> WHAT THE EXERCISE ASKS
From the data below, please reproduce exactly everything from the line that contains "This constructor will assign" down to the line that contains "[[Back to Model", with both ends included.

SUPPLIED MATERIAL START

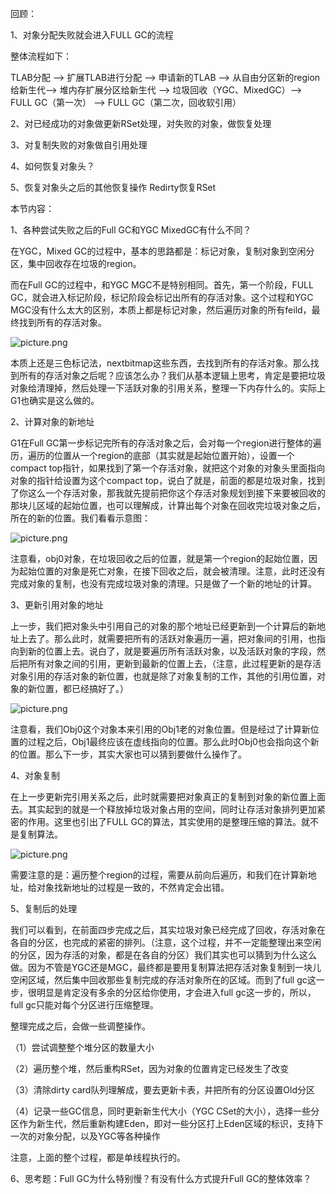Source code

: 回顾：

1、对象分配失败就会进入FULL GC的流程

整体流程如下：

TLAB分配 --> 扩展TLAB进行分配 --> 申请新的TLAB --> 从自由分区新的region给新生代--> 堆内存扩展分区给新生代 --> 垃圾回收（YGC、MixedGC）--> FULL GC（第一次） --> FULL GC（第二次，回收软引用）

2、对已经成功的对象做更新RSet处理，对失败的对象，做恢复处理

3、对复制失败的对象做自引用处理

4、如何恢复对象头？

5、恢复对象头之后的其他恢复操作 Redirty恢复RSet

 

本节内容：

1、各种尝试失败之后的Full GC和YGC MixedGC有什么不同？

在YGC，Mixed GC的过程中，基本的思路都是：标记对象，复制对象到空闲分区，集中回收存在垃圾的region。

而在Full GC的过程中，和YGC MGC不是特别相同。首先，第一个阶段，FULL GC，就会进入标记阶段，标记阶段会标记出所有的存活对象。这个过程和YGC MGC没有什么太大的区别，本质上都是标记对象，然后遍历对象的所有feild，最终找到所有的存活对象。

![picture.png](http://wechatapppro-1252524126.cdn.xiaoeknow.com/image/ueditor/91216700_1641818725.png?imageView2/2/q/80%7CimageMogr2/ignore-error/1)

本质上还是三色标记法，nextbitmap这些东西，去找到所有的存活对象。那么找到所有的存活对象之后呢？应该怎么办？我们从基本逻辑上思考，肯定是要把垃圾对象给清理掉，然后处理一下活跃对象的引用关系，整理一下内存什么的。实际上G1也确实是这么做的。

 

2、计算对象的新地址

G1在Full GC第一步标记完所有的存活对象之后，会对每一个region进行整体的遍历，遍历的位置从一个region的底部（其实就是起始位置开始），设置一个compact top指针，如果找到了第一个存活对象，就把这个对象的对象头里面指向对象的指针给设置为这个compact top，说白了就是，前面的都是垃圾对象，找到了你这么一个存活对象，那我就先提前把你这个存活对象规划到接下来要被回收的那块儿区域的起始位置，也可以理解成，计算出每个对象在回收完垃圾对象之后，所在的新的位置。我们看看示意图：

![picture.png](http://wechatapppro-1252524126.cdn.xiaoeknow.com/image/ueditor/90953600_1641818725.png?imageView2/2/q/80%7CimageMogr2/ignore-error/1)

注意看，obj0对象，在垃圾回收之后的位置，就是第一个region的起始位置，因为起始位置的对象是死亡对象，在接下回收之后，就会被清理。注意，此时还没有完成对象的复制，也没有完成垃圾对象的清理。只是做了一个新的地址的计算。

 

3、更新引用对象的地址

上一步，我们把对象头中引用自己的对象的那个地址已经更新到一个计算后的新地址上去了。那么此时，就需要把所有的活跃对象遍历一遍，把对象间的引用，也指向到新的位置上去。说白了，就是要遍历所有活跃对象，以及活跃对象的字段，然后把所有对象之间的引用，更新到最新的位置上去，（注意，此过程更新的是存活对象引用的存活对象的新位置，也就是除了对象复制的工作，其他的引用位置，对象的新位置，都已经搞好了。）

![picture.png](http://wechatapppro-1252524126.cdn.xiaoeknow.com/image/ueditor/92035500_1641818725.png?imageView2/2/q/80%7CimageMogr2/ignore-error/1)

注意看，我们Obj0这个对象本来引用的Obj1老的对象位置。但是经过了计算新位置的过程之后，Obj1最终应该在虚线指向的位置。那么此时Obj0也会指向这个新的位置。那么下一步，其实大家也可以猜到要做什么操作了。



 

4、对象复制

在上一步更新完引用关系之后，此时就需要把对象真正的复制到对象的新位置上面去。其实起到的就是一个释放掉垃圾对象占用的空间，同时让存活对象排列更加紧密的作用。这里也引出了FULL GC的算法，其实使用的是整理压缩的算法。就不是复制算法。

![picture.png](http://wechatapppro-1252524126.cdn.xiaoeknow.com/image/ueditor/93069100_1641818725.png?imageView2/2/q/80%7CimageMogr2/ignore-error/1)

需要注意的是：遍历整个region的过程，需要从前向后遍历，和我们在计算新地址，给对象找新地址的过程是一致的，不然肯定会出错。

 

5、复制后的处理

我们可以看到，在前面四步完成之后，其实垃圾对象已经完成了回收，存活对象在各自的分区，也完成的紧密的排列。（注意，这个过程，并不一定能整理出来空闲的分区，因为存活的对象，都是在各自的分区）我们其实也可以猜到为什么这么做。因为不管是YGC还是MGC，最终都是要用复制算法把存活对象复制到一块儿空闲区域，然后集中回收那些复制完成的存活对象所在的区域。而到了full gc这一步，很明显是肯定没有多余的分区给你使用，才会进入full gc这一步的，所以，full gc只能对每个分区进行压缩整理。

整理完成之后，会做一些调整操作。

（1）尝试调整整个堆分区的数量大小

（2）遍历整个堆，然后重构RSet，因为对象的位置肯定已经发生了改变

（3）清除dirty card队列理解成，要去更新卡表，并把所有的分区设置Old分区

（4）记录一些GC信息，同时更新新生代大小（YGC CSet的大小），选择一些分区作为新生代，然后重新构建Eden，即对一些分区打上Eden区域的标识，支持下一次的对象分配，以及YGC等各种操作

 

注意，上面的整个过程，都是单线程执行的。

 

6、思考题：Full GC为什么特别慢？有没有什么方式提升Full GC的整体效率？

SUPPLIED MATERIAL END
SUPPLIED MATERIAL START

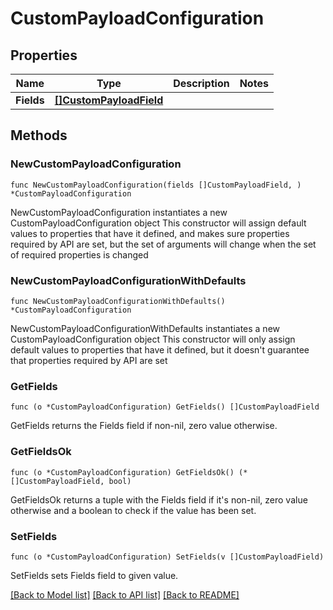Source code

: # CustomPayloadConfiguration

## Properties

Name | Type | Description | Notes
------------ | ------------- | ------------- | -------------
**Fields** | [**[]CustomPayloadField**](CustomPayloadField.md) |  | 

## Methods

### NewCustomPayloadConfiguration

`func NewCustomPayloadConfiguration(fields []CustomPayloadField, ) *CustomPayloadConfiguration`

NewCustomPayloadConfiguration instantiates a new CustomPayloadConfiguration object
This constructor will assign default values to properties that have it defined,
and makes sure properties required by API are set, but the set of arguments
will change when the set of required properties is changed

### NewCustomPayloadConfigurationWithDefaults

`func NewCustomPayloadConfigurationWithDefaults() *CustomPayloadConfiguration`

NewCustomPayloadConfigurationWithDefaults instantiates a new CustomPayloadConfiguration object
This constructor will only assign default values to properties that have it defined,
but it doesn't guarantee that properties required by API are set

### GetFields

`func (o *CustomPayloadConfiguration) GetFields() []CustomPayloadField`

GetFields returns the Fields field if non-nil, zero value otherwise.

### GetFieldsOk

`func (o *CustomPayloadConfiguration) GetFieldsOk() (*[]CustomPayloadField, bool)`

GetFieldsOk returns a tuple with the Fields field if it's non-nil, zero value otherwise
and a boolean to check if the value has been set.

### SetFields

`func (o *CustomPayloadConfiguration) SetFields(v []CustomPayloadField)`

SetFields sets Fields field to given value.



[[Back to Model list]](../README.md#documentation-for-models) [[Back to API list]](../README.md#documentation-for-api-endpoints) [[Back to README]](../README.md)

SUPPLIED MATERIAL END

> FINISHED EXERCISE
This constructor will assign default values to properties that have it defined,
and makes sure properties required by API are set, but the set of arguments
will change when the set of required properties is changed

### NewCustomPayloadConfigurationWithDefaults

`func NewCustomPayloadConfigurationWithDefaults() *CustomPayloadConfiguration`

NewCustomPayloadConfigurationWithDefaults instantiates a new CustomPayloadConfiguration object
This constructor will only assign default values to properties that have it defined,
but it doesn't guarantee that properties required by API are set

### GetFields

`func (o *CustomPayloadConfiguration) GetFields() []CustomPayloadField`

GetFields returns the Fields field if non-nil, zero value otherwise.

### GetFieldsOk

`func (o *CustomPayloadConfiguration) GetFieldsOk() (*[]CustomPayloadField, bool)`

GetFieldsOk returns a tuple with the Fields field if it's non-nil, zero value otherwise
and a boolean to check if the value has been set.

### SetFields

`func (o *CustomPayloadConfiguration) SetFields(v []CustomPayloadField)`

SetFields sets Fields field to given value.



[[Back to Model list]](../README.md#documentation-for-models) [[Back to API list]](../README.md#documentation-for-api-endpoints) [[Back to README]](../README.md)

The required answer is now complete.